**Records provided:**
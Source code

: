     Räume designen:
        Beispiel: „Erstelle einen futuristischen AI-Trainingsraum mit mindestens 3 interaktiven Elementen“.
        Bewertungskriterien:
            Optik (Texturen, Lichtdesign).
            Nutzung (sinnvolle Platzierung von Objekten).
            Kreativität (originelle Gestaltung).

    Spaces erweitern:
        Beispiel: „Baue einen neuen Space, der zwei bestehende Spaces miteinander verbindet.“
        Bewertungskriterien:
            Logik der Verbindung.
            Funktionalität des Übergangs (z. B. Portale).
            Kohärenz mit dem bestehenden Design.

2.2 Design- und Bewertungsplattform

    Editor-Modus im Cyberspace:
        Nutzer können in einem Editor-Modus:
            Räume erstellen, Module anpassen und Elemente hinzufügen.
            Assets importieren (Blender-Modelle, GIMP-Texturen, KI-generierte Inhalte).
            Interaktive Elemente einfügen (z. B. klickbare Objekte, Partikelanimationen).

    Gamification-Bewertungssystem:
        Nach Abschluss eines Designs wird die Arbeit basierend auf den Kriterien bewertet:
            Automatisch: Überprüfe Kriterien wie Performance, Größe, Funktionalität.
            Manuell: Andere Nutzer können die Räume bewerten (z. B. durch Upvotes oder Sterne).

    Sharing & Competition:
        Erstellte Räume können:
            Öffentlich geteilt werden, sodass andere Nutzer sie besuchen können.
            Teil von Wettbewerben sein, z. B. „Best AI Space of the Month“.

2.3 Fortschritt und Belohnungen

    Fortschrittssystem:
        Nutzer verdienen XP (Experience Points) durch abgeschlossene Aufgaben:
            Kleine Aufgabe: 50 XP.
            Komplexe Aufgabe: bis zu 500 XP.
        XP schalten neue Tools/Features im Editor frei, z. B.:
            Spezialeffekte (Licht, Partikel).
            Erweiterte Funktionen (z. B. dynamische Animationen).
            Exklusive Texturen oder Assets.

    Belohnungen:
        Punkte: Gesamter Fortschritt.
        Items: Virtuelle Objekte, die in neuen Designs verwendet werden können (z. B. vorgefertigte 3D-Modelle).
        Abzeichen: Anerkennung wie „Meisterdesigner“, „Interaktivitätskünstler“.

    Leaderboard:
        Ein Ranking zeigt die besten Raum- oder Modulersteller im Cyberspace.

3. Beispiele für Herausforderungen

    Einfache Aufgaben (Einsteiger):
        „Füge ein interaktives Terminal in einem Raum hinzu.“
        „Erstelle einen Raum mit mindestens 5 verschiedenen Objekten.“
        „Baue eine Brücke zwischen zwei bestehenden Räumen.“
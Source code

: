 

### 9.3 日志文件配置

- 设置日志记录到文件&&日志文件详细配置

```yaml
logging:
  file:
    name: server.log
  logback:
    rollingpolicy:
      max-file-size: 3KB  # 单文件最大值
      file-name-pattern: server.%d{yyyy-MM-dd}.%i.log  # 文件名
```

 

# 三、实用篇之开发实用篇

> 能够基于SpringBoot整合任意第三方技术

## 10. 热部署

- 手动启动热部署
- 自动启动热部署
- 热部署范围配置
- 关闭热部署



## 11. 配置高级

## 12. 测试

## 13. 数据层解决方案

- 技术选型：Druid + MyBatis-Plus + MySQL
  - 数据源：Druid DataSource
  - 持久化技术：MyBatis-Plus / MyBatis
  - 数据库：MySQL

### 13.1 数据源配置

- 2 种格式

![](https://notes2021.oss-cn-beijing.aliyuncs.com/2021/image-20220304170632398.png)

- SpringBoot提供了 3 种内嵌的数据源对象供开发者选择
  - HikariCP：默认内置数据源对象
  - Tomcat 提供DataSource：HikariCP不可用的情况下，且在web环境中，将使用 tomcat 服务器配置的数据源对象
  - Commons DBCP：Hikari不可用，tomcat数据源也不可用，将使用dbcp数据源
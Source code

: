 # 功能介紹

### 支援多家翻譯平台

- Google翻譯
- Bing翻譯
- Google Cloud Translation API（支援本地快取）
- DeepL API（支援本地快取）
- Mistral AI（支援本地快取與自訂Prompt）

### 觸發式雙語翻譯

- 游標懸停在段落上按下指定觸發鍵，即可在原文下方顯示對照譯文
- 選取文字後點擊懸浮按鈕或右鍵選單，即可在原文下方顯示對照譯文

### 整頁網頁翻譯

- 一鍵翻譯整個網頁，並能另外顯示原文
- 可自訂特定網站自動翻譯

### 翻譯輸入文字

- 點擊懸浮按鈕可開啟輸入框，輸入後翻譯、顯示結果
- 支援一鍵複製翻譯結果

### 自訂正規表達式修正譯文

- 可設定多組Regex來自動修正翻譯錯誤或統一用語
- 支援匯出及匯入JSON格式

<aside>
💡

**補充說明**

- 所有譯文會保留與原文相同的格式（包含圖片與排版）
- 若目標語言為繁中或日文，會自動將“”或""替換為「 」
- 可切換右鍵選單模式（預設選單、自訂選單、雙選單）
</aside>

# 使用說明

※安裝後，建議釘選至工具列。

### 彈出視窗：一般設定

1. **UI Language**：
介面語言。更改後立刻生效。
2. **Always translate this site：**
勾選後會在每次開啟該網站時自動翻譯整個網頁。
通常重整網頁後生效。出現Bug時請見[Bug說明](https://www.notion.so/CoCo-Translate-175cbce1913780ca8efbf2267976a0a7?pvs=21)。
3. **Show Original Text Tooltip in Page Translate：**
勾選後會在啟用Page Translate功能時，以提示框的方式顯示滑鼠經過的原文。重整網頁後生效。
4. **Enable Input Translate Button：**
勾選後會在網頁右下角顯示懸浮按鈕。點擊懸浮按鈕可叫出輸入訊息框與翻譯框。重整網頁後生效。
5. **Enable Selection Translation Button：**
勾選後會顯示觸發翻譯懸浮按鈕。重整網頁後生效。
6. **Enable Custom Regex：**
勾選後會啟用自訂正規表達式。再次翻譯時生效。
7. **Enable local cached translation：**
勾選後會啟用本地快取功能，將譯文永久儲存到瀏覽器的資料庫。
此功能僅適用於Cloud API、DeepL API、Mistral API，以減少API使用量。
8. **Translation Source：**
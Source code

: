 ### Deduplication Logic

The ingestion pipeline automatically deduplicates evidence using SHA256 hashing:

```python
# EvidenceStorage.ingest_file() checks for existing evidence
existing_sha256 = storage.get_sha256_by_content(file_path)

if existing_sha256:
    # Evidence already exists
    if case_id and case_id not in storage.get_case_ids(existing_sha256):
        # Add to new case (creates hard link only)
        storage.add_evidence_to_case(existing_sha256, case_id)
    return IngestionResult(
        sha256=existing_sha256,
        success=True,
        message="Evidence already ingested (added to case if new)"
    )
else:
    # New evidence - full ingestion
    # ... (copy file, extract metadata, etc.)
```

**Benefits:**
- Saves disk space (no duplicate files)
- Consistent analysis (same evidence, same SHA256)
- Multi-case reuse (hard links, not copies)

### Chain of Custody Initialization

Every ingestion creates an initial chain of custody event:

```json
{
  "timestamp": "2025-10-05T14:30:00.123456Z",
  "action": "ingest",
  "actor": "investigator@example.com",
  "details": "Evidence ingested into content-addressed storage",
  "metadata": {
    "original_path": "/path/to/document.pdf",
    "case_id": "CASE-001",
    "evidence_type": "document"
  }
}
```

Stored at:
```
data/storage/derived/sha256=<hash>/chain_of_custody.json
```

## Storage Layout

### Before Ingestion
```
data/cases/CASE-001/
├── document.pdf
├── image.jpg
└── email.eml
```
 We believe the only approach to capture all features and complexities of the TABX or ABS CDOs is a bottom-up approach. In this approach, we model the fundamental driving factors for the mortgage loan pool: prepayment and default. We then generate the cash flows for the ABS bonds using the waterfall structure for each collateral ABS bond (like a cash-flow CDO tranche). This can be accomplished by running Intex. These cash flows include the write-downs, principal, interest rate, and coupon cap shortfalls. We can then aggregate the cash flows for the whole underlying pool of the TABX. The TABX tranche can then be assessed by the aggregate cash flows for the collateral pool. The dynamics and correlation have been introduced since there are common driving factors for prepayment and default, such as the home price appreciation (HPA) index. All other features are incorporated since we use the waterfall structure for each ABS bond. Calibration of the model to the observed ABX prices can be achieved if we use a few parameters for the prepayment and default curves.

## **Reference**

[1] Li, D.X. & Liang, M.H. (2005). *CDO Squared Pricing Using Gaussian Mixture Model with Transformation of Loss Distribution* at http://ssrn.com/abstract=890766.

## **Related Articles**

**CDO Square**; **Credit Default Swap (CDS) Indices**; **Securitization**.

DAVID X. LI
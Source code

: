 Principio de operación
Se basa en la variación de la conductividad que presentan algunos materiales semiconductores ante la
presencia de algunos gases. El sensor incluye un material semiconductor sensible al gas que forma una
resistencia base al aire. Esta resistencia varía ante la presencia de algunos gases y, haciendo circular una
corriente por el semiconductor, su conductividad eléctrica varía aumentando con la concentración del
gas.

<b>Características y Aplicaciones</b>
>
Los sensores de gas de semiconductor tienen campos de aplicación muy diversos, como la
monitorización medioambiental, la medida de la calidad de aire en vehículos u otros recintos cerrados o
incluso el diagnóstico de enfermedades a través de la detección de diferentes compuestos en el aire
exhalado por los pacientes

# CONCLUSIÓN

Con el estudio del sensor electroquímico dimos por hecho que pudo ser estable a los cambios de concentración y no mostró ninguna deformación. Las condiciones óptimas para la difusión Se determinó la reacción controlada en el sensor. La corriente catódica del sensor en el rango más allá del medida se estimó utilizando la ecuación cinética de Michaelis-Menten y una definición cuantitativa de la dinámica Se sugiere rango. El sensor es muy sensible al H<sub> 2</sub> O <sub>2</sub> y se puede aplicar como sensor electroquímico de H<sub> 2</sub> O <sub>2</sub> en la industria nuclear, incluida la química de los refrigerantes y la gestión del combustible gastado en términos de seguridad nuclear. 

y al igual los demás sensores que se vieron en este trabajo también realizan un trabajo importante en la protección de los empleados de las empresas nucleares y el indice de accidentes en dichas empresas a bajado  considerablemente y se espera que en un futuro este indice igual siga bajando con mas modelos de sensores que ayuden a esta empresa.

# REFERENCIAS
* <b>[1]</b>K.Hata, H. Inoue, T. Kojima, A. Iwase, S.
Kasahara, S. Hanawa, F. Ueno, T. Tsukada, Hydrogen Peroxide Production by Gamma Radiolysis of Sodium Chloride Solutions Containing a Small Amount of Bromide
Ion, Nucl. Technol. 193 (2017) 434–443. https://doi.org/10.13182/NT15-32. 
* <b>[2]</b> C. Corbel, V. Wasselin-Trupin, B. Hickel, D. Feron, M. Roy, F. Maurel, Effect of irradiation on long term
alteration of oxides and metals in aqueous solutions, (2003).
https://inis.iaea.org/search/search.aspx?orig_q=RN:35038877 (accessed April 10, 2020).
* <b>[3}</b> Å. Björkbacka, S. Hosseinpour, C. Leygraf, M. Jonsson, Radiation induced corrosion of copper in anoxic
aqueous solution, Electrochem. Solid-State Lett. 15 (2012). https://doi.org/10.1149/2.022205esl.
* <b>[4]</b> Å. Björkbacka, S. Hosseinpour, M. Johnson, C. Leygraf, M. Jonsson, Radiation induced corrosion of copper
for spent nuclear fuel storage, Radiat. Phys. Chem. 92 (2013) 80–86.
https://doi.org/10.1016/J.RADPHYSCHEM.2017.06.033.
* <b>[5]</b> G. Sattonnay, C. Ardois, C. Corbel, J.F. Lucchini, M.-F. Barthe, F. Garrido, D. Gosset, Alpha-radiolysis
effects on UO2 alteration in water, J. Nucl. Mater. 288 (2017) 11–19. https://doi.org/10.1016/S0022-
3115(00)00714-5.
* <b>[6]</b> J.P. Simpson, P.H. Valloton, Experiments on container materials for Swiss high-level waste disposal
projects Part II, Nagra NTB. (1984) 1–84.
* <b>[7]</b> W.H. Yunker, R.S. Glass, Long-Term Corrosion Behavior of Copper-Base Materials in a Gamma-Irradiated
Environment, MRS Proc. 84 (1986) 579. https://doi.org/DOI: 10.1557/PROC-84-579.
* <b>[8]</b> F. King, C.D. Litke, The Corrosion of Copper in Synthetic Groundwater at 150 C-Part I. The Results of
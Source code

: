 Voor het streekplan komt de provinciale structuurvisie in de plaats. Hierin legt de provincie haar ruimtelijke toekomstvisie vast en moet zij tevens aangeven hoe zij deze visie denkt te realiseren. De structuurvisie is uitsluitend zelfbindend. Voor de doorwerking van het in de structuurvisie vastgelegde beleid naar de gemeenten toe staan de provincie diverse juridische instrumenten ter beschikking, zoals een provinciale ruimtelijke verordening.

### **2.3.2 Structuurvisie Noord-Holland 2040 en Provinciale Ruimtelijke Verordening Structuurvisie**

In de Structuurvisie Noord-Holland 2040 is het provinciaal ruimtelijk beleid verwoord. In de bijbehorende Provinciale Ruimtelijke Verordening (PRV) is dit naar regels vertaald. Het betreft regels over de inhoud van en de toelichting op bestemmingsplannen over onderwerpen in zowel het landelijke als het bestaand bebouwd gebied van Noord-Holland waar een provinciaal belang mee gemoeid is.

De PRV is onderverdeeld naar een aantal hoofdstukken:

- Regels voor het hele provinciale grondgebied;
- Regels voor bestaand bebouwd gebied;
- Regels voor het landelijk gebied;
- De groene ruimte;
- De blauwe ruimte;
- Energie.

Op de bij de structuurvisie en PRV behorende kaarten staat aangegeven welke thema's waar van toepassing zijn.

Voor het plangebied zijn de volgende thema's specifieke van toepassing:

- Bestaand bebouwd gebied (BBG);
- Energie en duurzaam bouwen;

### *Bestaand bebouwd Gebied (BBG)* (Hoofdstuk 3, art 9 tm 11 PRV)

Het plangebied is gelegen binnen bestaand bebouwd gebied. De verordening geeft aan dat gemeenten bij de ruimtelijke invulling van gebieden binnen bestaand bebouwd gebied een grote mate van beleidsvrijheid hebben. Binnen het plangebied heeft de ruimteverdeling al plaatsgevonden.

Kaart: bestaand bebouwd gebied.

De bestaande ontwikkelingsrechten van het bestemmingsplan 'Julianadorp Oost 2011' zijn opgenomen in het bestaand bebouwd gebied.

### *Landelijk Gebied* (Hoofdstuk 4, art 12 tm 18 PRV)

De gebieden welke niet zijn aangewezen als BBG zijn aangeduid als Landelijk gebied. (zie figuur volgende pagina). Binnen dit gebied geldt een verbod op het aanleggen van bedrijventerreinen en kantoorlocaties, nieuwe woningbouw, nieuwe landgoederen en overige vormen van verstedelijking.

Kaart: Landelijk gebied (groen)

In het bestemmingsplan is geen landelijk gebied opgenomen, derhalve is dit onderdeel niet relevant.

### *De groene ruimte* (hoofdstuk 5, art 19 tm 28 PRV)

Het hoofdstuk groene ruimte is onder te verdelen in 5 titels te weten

**Required action:**
Count the lines of the listing that contain the word "hard", and give only the number.

**Expected output:**
2